4.1.5.2 The objectives of firms Flashcards
What is the traditional assumption about firm objectives?
Traditional theory assumes firms aim to maximize profits.
What is the profit-maximizing rule?
Profit maximization occurs where marginal cost (MC) equals marginal revenue (MR): MC = MR.
When do profits increase?
Profits increase when MR > MC (each additional unit adds more to revenue than to costs).
When do profits decrease?
Profits decrease when MC > MR (each additional unit adds more to costs than to revenue).
Why do firms choose to profit maximize?
Reasons include:
- Higher wages/dividends
- Retained profits as cheap finance
- Shareholder expectations
- Price stability in long run
What is the principal-agent problem?
When managers (agents) make decisions that benefit themselves rather than shareholders (principals), due to conflicting objectives.

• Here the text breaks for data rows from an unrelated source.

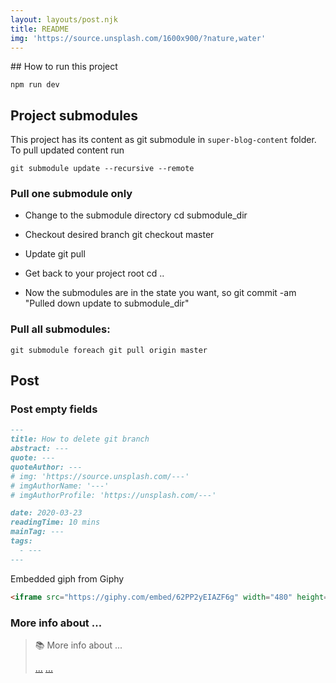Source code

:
 ```yaml
---
layout: layouts/post.njk
title: README
img: 'https://source.unsplash.com/1600x900/?nature,water'
---
```



## How to run this project

```
npm run dev
```

## Project submodules

This project has its content as git submodule in `super-blog-content` folder.
To pull updated content run

```shell
git submodule update --recursive --remote
```

### Pull **one** submodule only

* Change to the submodule directory
cd submodule_dir

* Checkout desired branch
git checkout master

* Update
git pull

* Get back to your project root
cd ..

* Now the submodules are in the state you want, so
git commit -am "Pulled down update to submodule_dir"

### Pull all submodules:

```shell
git submodule foreach git pull origin master
```

## Post

### Post empty fields

```md
---
title: How to delete git branch
abstract: ---
quote: ---
quoteAuthor: ---
# img: 'https://source.unsplash.com/---'
# imgAuthorName: '---'
# imgAuthorProfile: 'https://unsplash.com/---'

date: 2020-03-23
readingTime: 10 mins
mainTag: ---
tags:
  - ---
---
```

Embedded giph from Giphy

```html
<iframe src="https://giphy.com/embed/62PP2yEIAZF6g" width="480" height="273" frameBorder="0" class="giphy-embed" allowFullScreen></iframe><a class="u-giphy__caption" href="https://giphy.com/gifs/swag-80s-sunglasses-62PP2yEIAZF6g">via GIPHY</a>
```

### More info about ...

> 📚 More info about ...
>
> [...](...)
> [...](...)
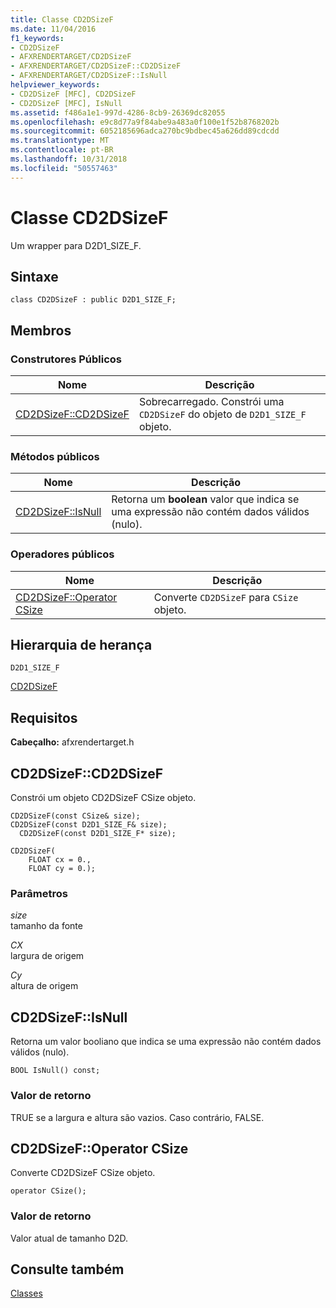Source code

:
 ```yaml
---
title: Classe CD2DSizeF
ms.date: 11/04/2016
f1_keywords:
- CD2DSizeF
- AFXRENDERTARGET/CD2DSizeF
- AFXRENDERTARGET/CD2DSizeF::CD2DSizeF
- AFXRENDERTARGET/CD2DSizeF::IsNull
helpviewer_keywords:
- CD2DSizeF [MFC], CD2DSizeF
- CD2DSizeF [MFC], IsNull
ms.assetid: f486a1e1-997d-4286-8cb9-26369dc82055
ms.openlocfilehash: e9c8d77a9f84abe9a483a0f100e1f52b8768202b
ms.sourcegitcommit: 6052185696adca270bc9bdbec45a626dd89cdcdd
ms.translationtype: MT
ms.contentlocale: pt-BR
ms.lasthandoff: 10/31/2018
ms.locfileid: "50557463"
---
```

# <a name="cd2dsizef-class"></a>Classe CD2DSizeF

Um wrapper para D2D1_SIZE_F.

## <a name="syntax"></a>Sintaxe

```
class CD2DSizeF : public D2D1_SIZE_F;
```

## <a name="members"></a>Membros

### <a name="public-constructors"></a>Construtores Públicos

|Nome|Descrição|
|----------|-----------------|
|[CD2DSizeF::CD2DSizeF](#cd2dsizef)|Sobrecarregado. Constrói uma `CD2DSizeF` do objeto de `D2D1_SIZE_F` objeto.|

### <a name="public-methods"></a>Métodos públicos

|Nome|Descrição|
|----------|-----------------|
|[CD2DSizeF::IsNull](#isnull)|Retorna um **boolean** valor que indica se uma expressão não contém dados válidos (nulo).|

### <a name="public-operators"></a>Operadores públicos

|Nome|Descrição|
|----------|-----------------|
|[CD2DSizeF::Operator CSize](#operator_csize)|Converte `CD2DSizeF` para `CSize` objeto.|

## <a name="inheritance-hierarchy"></a>Hierarquia de herança

`D2D1_SIZE_F`

[CD2DSizeF](../../mfc/reference/cd2dsizef-class.md)

## <a name="requirements"></a>Requisitos

**Cabeçalho:** afxrendertarget.h

##  <a name="cd2dsizef"></a>  CD2DSizeF::CD2DSizeF

Constrói um objeto CD2DSizeF CSize objeto.

```
CD2DSizeF(const CSize& size);
CD2DSizeF(const D2D1_SIZE_F& size);
  CD2DSizeF(const D2D1_SIZE_F* size);

CD2DSizeF(
    FLOAT cx = 0.,
    FLOAT cy = 0.);
```

### <a name="parameters"></a>Parâmetros

*size*<br/>
tamanho da fonte

*CX*<br/>
largura de origem

*Cy*<br/>
altura de origem

##  <a name="isnull"></a>  CD2DSizeF::IsNull

Retorna um valor booliano que indica se uma expressão não contém dados válidos (nulo).

```
BOOL IsNull() const;
```

### <a name="return-value"></a>Valor de retorno

TRUE se a largura e altura são vazios. Caso contrário, FALSE.

##  <a name="operator_csize"></a>  CD2DSizeF::Operator CSize

Converte CD2DSizeF CSize objeto.

```
operator CSize();
```

### <a name="return-value"></a>Valor de retorno

Valor atual de tamanho D2D.

## <a name="see-also"></a>Consulte também

[Classes](../../mfc/reference/mfc-classes.md)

What is shareholder activism?
When shareholders pressure management to align decisions with shareholder interests (e.g., higher dividends rather than manager bonuses).
What are alternative firm objectives besides profit maximization?
- Survival
- Growth
- Market share
- Quality
- Sales revenue maximization
- Sales maximization
- Social/environmental goals
When might firms prioritize survival?
During economic downturns or when entering competitive markets, to maintain market position even at short-term losses.
Why might firms aim for growth?
To achieve economies of scale, lower costs, increase R&D capability, and improve long-term profitability.
What is revenue maximization?
Producing where MR = 0 (selling maximum possible units without considering costs).
What is sales maximization?
Producing where AC = AR (selling maximum possible units without making a loss).
What is an example of sales maximization?
Amazon selling Kindles at a loss initially to gain market share and customer loyalty.
What is the satisficing principle?
Earning just enough profit to keep shareholders happy while pursuing other objectives.
When does satisficing typically occur?
When there’s a divorce of ownership and control (managers prioritize personal/other goals over maximum profits).
How might quality be a firm objective?
Improving product/service quality to build reputation, justify higher prices, and increase competitiveness.
Why might PLCs prioritize short-run profit maximization?
To satisfy shareholders with dividends and maintain share prices.
What are managerial objectives that may conflict with profit maximization?
- Personal gains (bonuses, perks)
- Easier work conditions
- Firm growth for prestige
How can divorce of ownership from control affect firm decisions?
Managers may pursue:
- Sales growth over profits
- Personal benefits
- Easier targets
Rather than shareholder value.
What diagram position shows revenue maximization?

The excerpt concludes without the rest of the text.